• [Requirement]: Your copy should hold every record exactly and no images.

[Items listed in a dataset]
▬▬▬
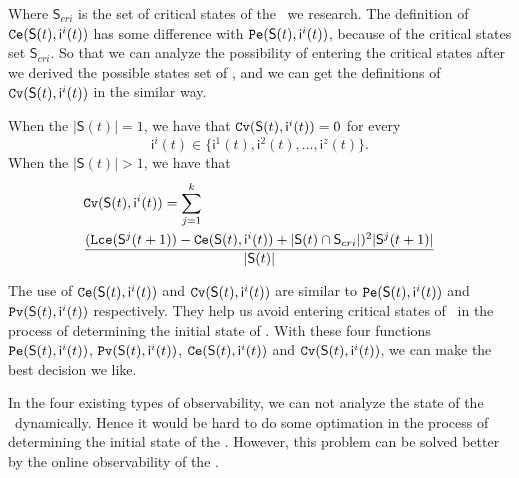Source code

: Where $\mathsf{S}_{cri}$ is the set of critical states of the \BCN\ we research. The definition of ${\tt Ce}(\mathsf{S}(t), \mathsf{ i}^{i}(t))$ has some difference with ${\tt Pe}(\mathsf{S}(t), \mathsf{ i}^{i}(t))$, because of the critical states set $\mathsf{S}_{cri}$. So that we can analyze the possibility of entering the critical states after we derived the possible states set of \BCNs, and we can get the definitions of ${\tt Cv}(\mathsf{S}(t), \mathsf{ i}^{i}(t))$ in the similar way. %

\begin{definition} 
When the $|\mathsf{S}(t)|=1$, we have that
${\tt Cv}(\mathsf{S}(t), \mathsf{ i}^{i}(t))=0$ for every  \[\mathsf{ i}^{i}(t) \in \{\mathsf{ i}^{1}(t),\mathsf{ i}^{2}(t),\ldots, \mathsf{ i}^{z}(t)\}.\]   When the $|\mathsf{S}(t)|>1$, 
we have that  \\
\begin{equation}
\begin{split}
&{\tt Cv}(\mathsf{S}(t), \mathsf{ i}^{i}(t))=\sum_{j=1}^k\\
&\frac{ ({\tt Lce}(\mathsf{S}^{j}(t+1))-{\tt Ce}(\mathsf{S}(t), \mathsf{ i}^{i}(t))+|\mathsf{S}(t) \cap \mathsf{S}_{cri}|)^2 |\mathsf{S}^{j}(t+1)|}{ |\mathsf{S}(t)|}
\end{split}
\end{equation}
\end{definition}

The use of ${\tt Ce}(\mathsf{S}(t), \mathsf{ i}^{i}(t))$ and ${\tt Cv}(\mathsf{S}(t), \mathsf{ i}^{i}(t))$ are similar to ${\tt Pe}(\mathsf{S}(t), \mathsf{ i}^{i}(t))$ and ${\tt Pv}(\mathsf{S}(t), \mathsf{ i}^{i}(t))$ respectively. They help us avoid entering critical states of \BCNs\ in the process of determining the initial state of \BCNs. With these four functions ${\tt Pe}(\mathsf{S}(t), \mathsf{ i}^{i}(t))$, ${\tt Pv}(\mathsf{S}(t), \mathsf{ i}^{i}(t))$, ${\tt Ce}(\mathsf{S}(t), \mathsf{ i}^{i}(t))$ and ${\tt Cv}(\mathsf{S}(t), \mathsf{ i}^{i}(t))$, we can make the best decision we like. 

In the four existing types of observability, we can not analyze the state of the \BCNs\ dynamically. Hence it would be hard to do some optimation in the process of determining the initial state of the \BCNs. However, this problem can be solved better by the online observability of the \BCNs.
▬▬▬
• [Solution for this task]:
Source code

: Where $\mathsf{S}_{cri}$ is the set of critical states of the \BCN\ we research. The definition of ${\tt Ce}(\mathsf{S}(t), \mathsf{ i}^{i}(t))$ has some difference with ${\tt Pe}(\mathsf{S}(t), \mathsf{ i}^{i}(t))$, because of the critical states set $\mathsf{S}_{cri}$. So that we can analyze the possibility of entering the critical states after we derived the possible states set of \BCNs, and we can get the definitions of ${\tt Cv}(\mathsf{S}(t), \mathsf{ i}^{i}(t))$ in the similar way. %

\begin{definition} 
When the $|\mathsf{S}(t)|=1$, we have that
${\tt Cv}(\mathsf{S}(t), \mathsf{ i}^{i}(t))=0$ for every  \[\mathsf{ i}^{i}(t) \in \{\mathsf{ i}^{1}(t),\mathsf{ i}^{2}(t),\ldots, \mathsf{ i}^{z}(t)\}.\]   When the $|\mathsf{S}(t)|>1$, 
we have that  \\
\begin{equation}
\begin{split}
&{\tt Cv}(\mathsf{S}(t), \mathsf{ i}^{i}(t))=\sum_{j=1}^k\\
&\frac{ ({\tt Lce}(\mathsf{S}^{j}(t+1))-{\tt Ce}(\mathsf{S}(t), \mathsf{ i}^{i}(t))+|\mathsf{S}(t) \cap \mathsf{S}_{cri}|)^2 |\mathsf{S}^{j}(t+1)|}{ |\mathsf{S}(t)|}
\end{split}
\end{equation}
\end{definition}

The use of ${\tt Ce}(\mathsf{S}(t), \mathsf{ i}^{i}(t))$ and ${\tt Cv}(\mathsf{S}(t), \mathsf{ i}^{i}(t))$ are similar to ${\tt Pe}(\mathsf{S}(t), \mathsf{ i}^{i}(t))$ and ${\tt Pv}(\mathsf{S}(t), \mathsf{ i}^{i}(t))$ respectively. They help us avoid entering critical states of \BCNs\ in the process of determining the initial state of \BCNs. With these four functions ${\tt Pe}(\mathsf{S}(t), \mathsf{ i}^{i}(t))$, ${\tt Pv}(\mathsf{S}(t), \mathsf{ i}^{i}(t))$, ${\tt Ce}(\mathsf{S}(t), \mathsf{ i}^{i}(t))$ and ${\tt Cv}(\mathsf{S}(t), \mathsf{ i}^{i}(t))$, we can make the best decision we like. 

In the four existing types of observability, we can not analyze the state of the \BCNs\ dynamically. Hence it would be hard to do some optimation in the process of determining the initial state of the \BCNs. However, this problem can be solved better by the online observability of the \BCNs.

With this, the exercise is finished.